=== Data extract ===
* * *

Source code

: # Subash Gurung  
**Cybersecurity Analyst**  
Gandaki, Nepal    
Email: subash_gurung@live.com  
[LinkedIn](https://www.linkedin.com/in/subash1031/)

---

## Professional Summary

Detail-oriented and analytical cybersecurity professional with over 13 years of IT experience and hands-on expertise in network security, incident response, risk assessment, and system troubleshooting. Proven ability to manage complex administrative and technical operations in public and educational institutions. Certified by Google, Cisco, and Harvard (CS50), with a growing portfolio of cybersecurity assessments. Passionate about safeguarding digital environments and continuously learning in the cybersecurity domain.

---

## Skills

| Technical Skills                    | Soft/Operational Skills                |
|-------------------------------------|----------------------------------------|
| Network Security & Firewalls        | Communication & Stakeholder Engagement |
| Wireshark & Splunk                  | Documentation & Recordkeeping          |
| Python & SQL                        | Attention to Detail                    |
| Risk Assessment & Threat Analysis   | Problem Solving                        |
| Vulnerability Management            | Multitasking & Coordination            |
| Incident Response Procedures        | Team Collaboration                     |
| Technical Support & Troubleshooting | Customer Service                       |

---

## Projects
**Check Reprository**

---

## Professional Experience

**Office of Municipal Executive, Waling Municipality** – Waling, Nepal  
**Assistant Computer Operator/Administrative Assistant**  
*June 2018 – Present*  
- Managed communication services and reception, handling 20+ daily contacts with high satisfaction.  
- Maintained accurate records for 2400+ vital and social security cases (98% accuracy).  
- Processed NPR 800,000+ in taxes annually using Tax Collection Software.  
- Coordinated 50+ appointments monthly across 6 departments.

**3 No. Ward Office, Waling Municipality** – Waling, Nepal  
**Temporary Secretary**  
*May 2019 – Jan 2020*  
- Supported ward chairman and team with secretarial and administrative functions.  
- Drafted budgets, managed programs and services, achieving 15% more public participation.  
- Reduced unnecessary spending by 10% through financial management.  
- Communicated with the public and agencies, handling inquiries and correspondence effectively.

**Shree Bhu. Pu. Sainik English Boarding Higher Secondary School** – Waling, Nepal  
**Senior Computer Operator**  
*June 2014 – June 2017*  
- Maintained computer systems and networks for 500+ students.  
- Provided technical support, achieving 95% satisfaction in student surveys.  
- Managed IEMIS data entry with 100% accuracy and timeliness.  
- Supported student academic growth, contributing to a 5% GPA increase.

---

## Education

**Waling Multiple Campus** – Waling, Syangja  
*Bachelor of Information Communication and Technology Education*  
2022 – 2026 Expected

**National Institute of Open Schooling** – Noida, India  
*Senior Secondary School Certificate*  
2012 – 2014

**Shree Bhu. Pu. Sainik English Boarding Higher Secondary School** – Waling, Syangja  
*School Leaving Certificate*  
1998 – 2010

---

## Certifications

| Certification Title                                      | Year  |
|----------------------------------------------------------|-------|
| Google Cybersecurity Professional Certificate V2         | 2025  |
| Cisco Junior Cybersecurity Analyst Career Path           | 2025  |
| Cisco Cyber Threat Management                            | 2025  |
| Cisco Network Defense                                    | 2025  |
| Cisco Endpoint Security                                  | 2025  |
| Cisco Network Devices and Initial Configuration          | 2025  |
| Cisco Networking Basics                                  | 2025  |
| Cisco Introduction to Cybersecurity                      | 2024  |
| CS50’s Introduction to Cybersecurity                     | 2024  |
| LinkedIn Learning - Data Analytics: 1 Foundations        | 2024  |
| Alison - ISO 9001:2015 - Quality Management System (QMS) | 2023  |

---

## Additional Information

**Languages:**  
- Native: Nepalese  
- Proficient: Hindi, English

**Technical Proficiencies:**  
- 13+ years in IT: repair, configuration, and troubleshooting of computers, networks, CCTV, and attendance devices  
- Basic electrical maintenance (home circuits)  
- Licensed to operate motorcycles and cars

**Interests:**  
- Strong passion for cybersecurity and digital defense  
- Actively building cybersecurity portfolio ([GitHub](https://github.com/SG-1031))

* * *

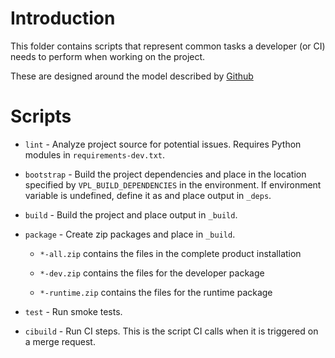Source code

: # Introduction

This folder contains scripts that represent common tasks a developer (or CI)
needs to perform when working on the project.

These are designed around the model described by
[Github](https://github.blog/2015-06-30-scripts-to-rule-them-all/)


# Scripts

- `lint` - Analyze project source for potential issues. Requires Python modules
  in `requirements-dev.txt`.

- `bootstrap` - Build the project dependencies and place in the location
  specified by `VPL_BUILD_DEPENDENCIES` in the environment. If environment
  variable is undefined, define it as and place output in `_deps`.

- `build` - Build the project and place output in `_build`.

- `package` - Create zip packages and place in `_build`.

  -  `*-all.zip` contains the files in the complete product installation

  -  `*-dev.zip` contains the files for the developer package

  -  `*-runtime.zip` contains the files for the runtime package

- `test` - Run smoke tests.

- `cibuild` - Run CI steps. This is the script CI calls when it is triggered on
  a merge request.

* * *

Only the lines with "Operator" are needed; find them in the records and copy each one.

=== Reply to the task ===
**Assistant Computer Operator/Administrative Assistant**  
**Senior Computer Operator**  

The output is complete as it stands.